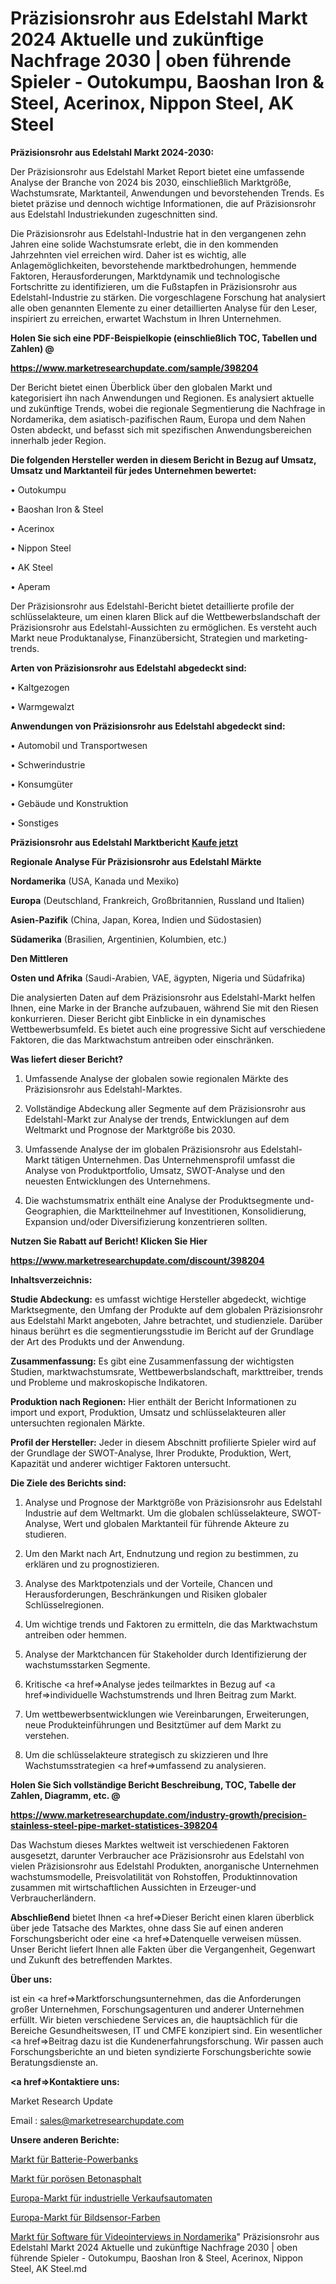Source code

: # Präzisionsrohr aus Edelstahl Markt 2024 Aktuelle und zukünftige Nachfrage 2030 | oben führende Spieler - Outokumpu, Baoshan Iron & Steel, Acerinox, Nippon Steel, AK Steel

<strong>Präzisionsrohr aus Edelstahl Markt 2024-2030:</strong>

Der Präzisionsrohr aus Edelstahl Market Report bietet eine umfassende Analyse der Branche von 2024 bis 2030, einschließlich Marktgröße, Wachstumsrate, Marktanteil, Anwendungen und bevorstehenden Trends. Es bietet präzise und dennoch wichtige Informationen, die auf Präzisionsrohr aus Edelstahl Industriekunden zugeschnitten sind.

Die Präzisionsrohr aus Edelstahl-Industrie hat in den vergangenen zehn Jahren eine solide Wachstumsrate erlebt, die in den kommenden Jahrzehnten viel erreichen wird. Daher ist es wichtig, alle Anlagemöglichkeiten, bevorstehende marktbedrohungen, hemmende Faktoren, Herausforderungen, Marktdynamik und technologische Fortschritte zu identifizieren, um die Fußstapfen in Präzisionsrohr aus Edelstahl-Industrie zu stärken. Die vorgeschlagene Forschung hat analysiert alle oben genannten Elemente zu einer detaillierten Analyse für den Leser, inspiriert zu erreichen, erwartet Wachstum in Ihren Unternehmen.



<strong>Holen Sie sich eine PDF-Beispielkopie (einschließlich TOC, Tabellen und Zahlen) @
</strong>

<strong><a href=https://www.marketresearchupdate.com/sample/398204>

<strong>https://www.marketresearchupdate.com/sample/398204</u></font></a></strong></strong>

Der Bericht bietet einen Überblick über den globalen Markt und kategorisiert ihn nach Anwendungen und Regionen. Es analysiert aktuelle und zukünftige Trends, wobei die regionale Segmentierung die Nachfrage in Nordamerika, dem asiatisch-pazifischen Raum, Europa und dem Nahen Osten abdeckt, und befasst sich mit spezifischen Anwendungsbereichen innerhalb jeder Region.



<strong>Die folgenden Hersteller werden in diesem Bericht in Bezug auf Umsatz, Umsatz und Marktanteil für jedes Unternehmen bewertet:</strong>

• Outokumpu

• Baoshan Iron & Steel

• Acerinox

• Nippon Steel

• AK Steel

• Aperam

Der Präzisionsrohr aus Edelstahl-Bericht bietet detaillierte profile der schlüsselakteure, um einen klaren Blick auf die Wettbewerbslandschaft der Präzisionsrohr aus Edelstahl-Aussichten zu ermöglichen. Es versteht auch Markt neue Produktanalyse, Finanzübersicht, Strategien und marketing-trends.



<strong>Arten von Präzisionsrohr aus Edelstahl abgedeckt sind:</strong>

• Kaltgezogen

• Warmgewalzt



<strong>Anwendungen von Präzisionsrohr aus Edelstahl abgedeckt sind:</strong>

• Automobil und Transportwesen

• Schwerindustrie

• Konsumgüter

• Gebäude und Konstruktion

• Sonstiges



<strong>Präzisionsrohr aus Edelstahl Marktbericht <a href=https://www.marketresearchupdate.com/buynow/398204>Kaufe jetzt</a></strong>



<strong>Regionale Analyse Für Präzisionsrohr aus Edelstahl Märkte</strong>



<strong>Nordamerika</strong> (USA, Kanada und Mexiko)



<strong>Europa</strong> (Deutschland, Frankreich, Großbritannien, Russland und Italien)



<strong>Asien-Pazifik</strong> (China, Japan, Korea, Indien und Südostasien)



<strong>Südamerika</strong> (Brasilien, Argentinien, Kolumbien, etc.)



<strong>Den Mittleren</strong> 

<strong>Osten und Afrika</strong> (Saudi-Arabien, VAE, ägypten, Nigeria und Südafrika)

Die analysierten Daten auf dem Präzisionsrohr aus Edelstahl-Markt helfen Ihnen, eine Marke in der Branche aufzubauen, während Sie mit den Riesen konkurrieren. Dieser Bericht gibt Einblicke in ein dynamisches Wettbewerbsumfeld. Es bietet auch eine progressive Sicht auf verschiedene Faktoren, die das Marktwachstum antreiben oder einschränken.



<strong>Was liefert dieser Bericht?</strong>

1. Umfassende Analyse der globalen sowie regionalen Märkte des Präzisionsrohr aus Edelstahl-Marktes.

2. Vollständige Abdeckung aller Segmente auf dem Präzisionsrohr aus Edelstahl-Markt zur Analyse der trends, Entwicklungen auf dem Weltmarkt und Prognose der Marktgröße bis 2030.

3. Umfassende Analyse der im globalen Präzisionsrohr aus Edelstahl-Markt tätigen Unternehmen. Das Unternehmensprofil umfasst die Analyse von Produktportfolio, Umsatz, SWOT-Analyse und den neuesten Entwicklungen des Unternehmens.

4. Die wachstumsmatrix enthält eine Analyse der Produktsegmente und-Geographien, die Marktteilnehmer auf Investitionen, Konsolidierung, Expansion und/oder Diversifizierung konzentrieren sollten.



<strong>Nutzen Sie Rabatt auf Bericht! Klicken Sie Hier
</strong>

<strong><a href=https://www.marketresearchupdate.com/discount/398204>https://www.marketresearchupdate.com/discount/398204</b></u></font></strong></a>



<strong>Inhaltsverzeichnis:</strong>



<strong>Studie Abdeckung:</strong> es umfasst wichtige Hersteller abgedeckt, wichtige Marktsegmente, den Umfang der Produkte auf dem globalen Präzisionsrohr aus Edelstahl Markt angeboten, Jahre betrachtet, und studienziele. Darüber hinaus berührt es die segmentierungsstudie im Bericht auf der Grundlage der Art des Produkts und der Anwendung.



<strong>Zusammenfassung:</strong> Es gibt eine Zusammenfassung der wichtigsten Studien, marktwachstumsrate, Wettbewerbslandschaft, markttreiber, trends und Probleme und makroskopische Indikatoren.



<strong>Produktion nach Regionen:</strong> Hier enthält der Bericht Informationen zu import und export, Produktion, Umsatz und schlüsselakteuren aller untersuchten regionalen Märkte.



<strong>Profil der Hersteller:</strong> Jeder in diesem Abschnitt profilierte Spieler wird auf der Grundlage der SWOT-Analyse, Ihrer Produkte, Produktion, Wert, Kapazität und anderer wichtiger Faktoren untersucht.



<strong>Die Ziele des Berichts sind:</strong>

1) Analyse und Prognose der Marktgröße von Präzisionsrohr aus Edelstahl Industrie auf dem Weltmarkt.
Um die globalen schlüsselakteure, SWOT-Analyse, Wert und globalen Marktanteil für führende Akteure zu studieren.

2) Um den Markt nach Art, Endnutzung und region zu bestimmen, zu erklären und zu prognostizieren.

3) Analyse des Marktpotenzials und der Vorteile, Chancen und Herausforderungen, Beschränkungen und Risiken globaler Schlüsselregionen.

4) Um wichtige trends und Faktoren zu ermitteln, die das Marktwachstum antreiben oder hemmen.

5) Analyse der Marktchancen für Stakeholder durch Identifizierung der wachstumsstarken Segmente.

6) Kritische <a href=>Analyse</a> jedes teilmarktes in Bezug auf <a href=>individuelle</a> Wachstumstrends und Ihren Beitrag zum Markt.

7) Um wettbewerbsentwicklungen wie Vereinbarungen, Erweiterungen, neue Produkteinführungen und Besitztümer auf dem Markt zu verstehen.

8) Um die schlüsselakteure strategisch zu skizzieren und Ihre Wachstumsstrategien <a href=>umfassend</a> zu analysieren.



<strong>Holen Sie Sich vollständige Bericht Beschreibung, TOC, Tabelle der Zahlen, Diagramm, etc. @ </strong>

<strong><a href=https://www.marketresearchupdate.com/industry-growth/precision-stainless-steel-pipe-market-statistices-398204>https://www.marketresearchupdate.com/industry-growth/precision-stainless-steel-pipe-market-statistices-398204</a></font></strong>

Das Wachstum dieses Marktes weltweit ist verschiedenen Faktoren ausgesetzt, darunter Verbraucher ace Präzisionsrohr aus Edelstahl von vielen Präzisionsrohr aus Edelstahl Produkten, anorganische Unternehmen wachstumsmodelle, Preisvolatilität von Rohstoffen, Produktinnovation zusammen mit wirtschaftlichen Aussichten in Erzeuger-und Verbraucherländern.



<strong>Abschließend</strong> bietet Ihnen <a href=>Dieser</a> Bericht einen klaren überblick über jede Tatsache des Marktes, ohne dass Sie auf einen anderen Forschungsbericht oder eine <a href=>Datenquelle</a> verweisen müssen. Unser Bericht liefert Ihnen alle Fakten über die Vergangenheit, Gegenwart und Zukunft des betreffenden Marktes.



<strong>Über uns:</strong>

 ist ein <a href=>Marktfors</a>chungsunternehmen, das die Anforderungen großer Unternehmen, Forschungsagenturen und anderer Unternehmen erfüllt. Wir bieten verschiedene Services an, die hauptsächlich für die Bereiche Gesundheitswesen, IT und CMFE konzipiert sind. Ein wesentlicher <a href=>Beitrag</a> dazu ist die Kundenerfahrungsforschung. Wir passen auch Forschungsberichte an und bieten syndizierte Forschungsberichte sowie Beratungsdienste an.



<strong><a href=>Kontaktiere uns:</a></strong>

Market Research Update

Email : sales@marketresearchupdate.com



<strong>Unsere anderen Berichte:</strong>

<a href=https://www.linkedin.com/pulse/battery-power-bank-market-2023-challenges-business-overview>Markt für Batterie-Powerbanks</a>

<a href=https://www.linkedin.com/pulse/porous-concrete-asphalt-market-size-emerging-trends-consumption>Markt für porösen Betonasphalt</a>

<a href=https://www.linkedin.com/pulse/europe-industrial-vending-machines-market-size-technologies>Europa-Markt für industrielle Verkaufsautomaten</a>

<a href=https://www.linkedin.com/pulse/europe-image-sensor-color-market-2023-top-industry>Europa-Markt für Bildsensor-Farben</a>

<a href=https://www.linkedin.com/pulse/north-america-video-interview-software-market>Markt für Software für Videointerviews in Nordamerika</a>"
Präzisionsrohr aus Edelstahl Markt 2024 Aktuelle und zukünftige Nachfrage 2030 | oben führende Spieler - Outokumpu, Baoshan Iron & Steel, Acerinox, Nippon Steel, AK Steel.md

### Your task
From the records above, print only the lines between the one holding "4. Die wachstumsmatrix" and the one holding "<strong>Studie Abdeckung:</strong> es", inclusive, exactly as they stand.

### Answer to the problem
4. Die wachstumsmatrix enthält eine Analyse der Produktsegmente und-Geographien, die Marktteilnehmer auf Investitionen, Konsolidierung, Expansion und/oder Diversifizierung konzentrieren sollten.



<strong>Nutzen Sie Rabatt auf Bericht! Klicken Sie Hier
</strong>

<strong><a href=https://www.marketresearchupdate.com/discount/398204>https://www.marketresearchupdate.com/discount/398204</b></u></font></strong></a>



<strong>Inhaltsverzeichnis:</strong>



<strong>Studie Abdeckung:</strong> es umfasst wichtige Hersteller abgedeckt, wichtige Marktsegmente, den Umfang der Produkte auf dem globalen Präzisionsrohr aus Edelstahl Markt angeboten, Jahre betrachtet, und studienziele. Darüber hinaus berührt es die segmentierungsstudie im Bericht auf der Grundlage der Art des Produkts und der Anwendung.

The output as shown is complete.